Task to complete: Each record is to be printed again precisely as it reads.

Data extract:
########

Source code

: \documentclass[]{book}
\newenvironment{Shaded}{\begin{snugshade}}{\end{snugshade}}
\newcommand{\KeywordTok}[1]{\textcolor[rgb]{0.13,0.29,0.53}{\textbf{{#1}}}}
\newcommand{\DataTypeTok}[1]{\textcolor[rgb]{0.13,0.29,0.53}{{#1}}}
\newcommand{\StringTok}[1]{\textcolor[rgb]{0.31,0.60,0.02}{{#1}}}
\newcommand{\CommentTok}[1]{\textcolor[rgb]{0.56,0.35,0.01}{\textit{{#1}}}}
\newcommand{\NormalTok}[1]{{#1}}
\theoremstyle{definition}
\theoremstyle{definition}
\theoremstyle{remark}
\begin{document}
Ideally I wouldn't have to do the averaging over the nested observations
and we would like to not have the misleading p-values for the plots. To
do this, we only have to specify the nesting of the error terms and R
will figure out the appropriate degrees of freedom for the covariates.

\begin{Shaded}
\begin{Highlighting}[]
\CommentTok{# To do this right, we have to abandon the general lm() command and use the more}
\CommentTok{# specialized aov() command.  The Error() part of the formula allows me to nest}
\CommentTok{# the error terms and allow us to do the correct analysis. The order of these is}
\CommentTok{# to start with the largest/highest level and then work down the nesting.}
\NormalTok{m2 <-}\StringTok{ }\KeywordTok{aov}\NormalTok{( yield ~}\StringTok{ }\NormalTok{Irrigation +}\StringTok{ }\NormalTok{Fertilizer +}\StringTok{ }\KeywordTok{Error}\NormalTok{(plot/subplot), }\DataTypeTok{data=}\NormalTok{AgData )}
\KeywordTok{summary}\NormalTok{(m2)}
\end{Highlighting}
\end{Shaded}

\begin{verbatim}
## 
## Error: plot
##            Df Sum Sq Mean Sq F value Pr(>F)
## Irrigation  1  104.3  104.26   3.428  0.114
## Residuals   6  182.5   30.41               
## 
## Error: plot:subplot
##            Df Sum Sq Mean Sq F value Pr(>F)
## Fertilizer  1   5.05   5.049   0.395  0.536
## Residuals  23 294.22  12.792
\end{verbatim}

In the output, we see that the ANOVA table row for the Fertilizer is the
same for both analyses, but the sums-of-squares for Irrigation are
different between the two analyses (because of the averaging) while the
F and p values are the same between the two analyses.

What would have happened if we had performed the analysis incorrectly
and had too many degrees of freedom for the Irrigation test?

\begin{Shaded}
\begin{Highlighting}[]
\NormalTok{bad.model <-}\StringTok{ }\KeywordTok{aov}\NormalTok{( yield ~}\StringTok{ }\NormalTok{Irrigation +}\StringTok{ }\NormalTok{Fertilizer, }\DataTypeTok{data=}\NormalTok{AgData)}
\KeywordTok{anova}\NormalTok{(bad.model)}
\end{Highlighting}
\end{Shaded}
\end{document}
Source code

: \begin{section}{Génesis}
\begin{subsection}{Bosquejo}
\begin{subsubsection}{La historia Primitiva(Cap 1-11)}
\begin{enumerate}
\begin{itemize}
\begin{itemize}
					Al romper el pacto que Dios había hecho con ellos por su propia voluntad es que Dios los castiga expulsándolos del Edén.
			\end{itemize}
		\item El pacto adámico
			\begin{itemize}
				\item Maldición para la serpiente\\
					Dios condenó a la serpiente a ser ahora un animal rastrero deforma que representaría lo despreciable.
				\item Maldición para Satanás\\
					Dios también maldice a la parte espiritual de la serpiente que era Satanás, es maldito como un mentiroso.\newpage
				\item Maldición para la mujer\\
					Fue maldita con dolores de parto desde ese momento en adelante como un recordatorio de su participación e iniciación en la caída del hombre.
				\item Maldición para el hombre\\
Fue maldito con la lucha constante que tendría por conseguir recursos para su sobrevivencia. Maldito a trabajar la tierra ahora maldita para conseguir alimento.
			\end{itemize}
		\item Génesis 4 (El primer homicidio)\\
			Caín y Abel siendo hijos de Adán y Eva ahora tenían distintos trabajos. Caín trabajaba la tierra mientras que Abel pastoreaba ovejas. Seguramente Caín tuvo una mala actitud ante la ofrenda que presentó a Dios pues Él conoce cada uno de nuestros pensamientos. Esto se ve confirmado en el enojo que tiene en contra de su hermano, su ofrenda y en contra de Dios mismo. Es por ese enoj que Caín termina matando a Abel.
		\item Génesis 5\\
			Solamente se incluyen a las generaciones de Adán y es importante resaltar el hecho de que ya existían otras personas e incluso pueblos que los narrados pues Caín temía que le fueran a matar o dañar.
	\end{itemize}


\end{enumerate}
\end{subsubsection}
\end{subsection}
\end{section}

########

Task response:
Source code

: \documentclass[]{book}
\newenvironment{Shaded}{\begin{snugshade}}{\end{snugshade}}
\newcommand{\KeywordTok}[1]{\textcolor[rgb]{0.13,0.29,0.53}{\textbf{{#1}}}}
\newcommand{\DataTypeTok}[1]{\textcolor[rgb]{0.13,0.29,0.53}{{#1}}}
\newcommand{\StringTok}[1]{\textcolor[rgb]{0.31,0.60,0.02}{{#1}}}
\newcommand{\CommentTok}[1]{\textcolor[rgb]{0.56,0.35,0.01}{\textit{{#1}}}}
\newcommand{\NormalTok}[1]{{#1}}
\theoremstyle{definition}
\theoremstyle{definition}
\theoremstyle{remark}
\begin{document}
Ideally I wouldn't have to do the averaging over the nested observations
and we would like to not have the misleading p-values for the plots. To
do this, we only have to specify the nesting of the error terms and R
will figure out the appropriate degrees of freedom for the covariates.

\begin{Shaded}
\begin{Highlighting}[]
\CommentTok{# To do this right, we have to abandon the general lm() command and use the more}
\CommentTok{# specialized aov() command.  The Error() part of the formula allows me to nest}
\CommentTok{# the error terms and allow us to do the correct analysis. The order of these is}
\CommentTok{# to start with the largest/highest level and then work down the nesting.}
\NormalTok{m2 <-}\StringTok{ }\KeywordTok{aov}\NormalTok{( yield ~}\StringTok{ }\NormalTok{Irrigation +}\StringTok{ }\NormalTok{Fertilizer +}\StringTok{ }\KeywordTok{Error}\NormalTok{(plot/subplot), }\DataTypeTok{data=}\NormalTok{AgData )}
\KeywordTok{summary}\NormalTok{(m2)}
\end{Highlighting}
\end{Shaded}

\begin{verbatim}
## 
## Error: plot
##            Df Sum Sq Mean Sq F value Pr(>F)
## Irrigation  1  104.3  104.26   3.428  0.114
## Residuals   6  182.5   30.41               
## 
## Error: plot:subplot
##            Df Sum Sq Mean Sq F value Pr(>F)
## Fertilizer  1   5.05   5.049   0.395  0.536
## Residuals  23 294.22  12.792
\end{verbatim}

In the output, we see that the ANOVA table row for the Fertilizer is the
same for both analyses, but the sums-of-squares for Irrigation are
different between the two analyses (because of the averaging) while the
F and p values are the same between the two analyses.

What would have happened if we had performed the analysis incorrectly
and had too many degrees of freedom for the Irrigation test?

\begin{Shaded}
\begin{Highlighting}[]
\NormalTok{bad.model <-}\StringTok{ }\KeywordTok{aov}\NormalTok{( yield ~}\StringTok{ }\NormalTok{Irrigation +}\StringTok{ }\NormalTok{Fertilizer, }\DataTypeTok{data=}\NormalTok{AgData)}
\KeywordTok{anova}\NormalTok{(bad.model)}
\end{Highlighting}
\end{Shaded}
\end{document}
Source code

: \begin{section}{Génesis}
\begin{subsection}{Bosquejo}
\begin{subsubsection}{La historia Primitiva(Cap 1-11)}
\begin{enumerate}
\begin{itemize}
\begin{itemize}
					Al romper el pacto que Dios había hecho con ellos por su propia voluntad es que Dios los castiga expulsándolos del Edén.
			\end{itemize}
		\item El pacto adámico
			\begin{itemize}
				\item Maldición para la serpiente\\
					Dios condenó a la serpiente a ser ahora un animal rastrero deforma que representaría lo despreciable.
				\item Maldición para Satanás\\
					Dios también maldice a la parte espiritual de la serpiente que era Satanás, es maldito como un mentiroso.\newpage
				\item Maldición para la mujer\\
					Fue maldita con dolores de parto desde ese momento en adelante como un recordatorio de su participación e iniciación en la caída del hombre.
				\item Maldición para el hombre\\
Fue maldito con la lucha constante que tendría por conseguir recursos para su sobrevivencia. Maldito a trabajar la tierra ahora maldita para conseguir alimento.
			\end{itemize}
		\item Génesis 4 (El primer homicidio)\\
			Caín y Abel siendo hijos de Adán y Eva ahora tenían distintos trabajos. Caín trabajaba la tierra mientras que Abel pastoreaba ovejas. Seguramente Caín tuvo una mala actitud ante la ofrenda que presentó a Dios pues Él conoce cada uno de nuestros pensamientos. Esto se ve confirmado en el enojo que tiene en contra de su hermano, su ofrenda y en contra de Dios mismo. Es por ese enoj que Caín termina matando a Abel.
		\item Génesis 5\\
			Solamente se incluyen a las generaciones de Adán y es importante resaltar el hecho de que ya existían otras personas e incluso pueblos que los narrados pues Caín temía que le fueran a matar o dañar.
	\end{itemize}


\end{enumerate}
\end{subsubsection}
\end{subsection}
\end{section}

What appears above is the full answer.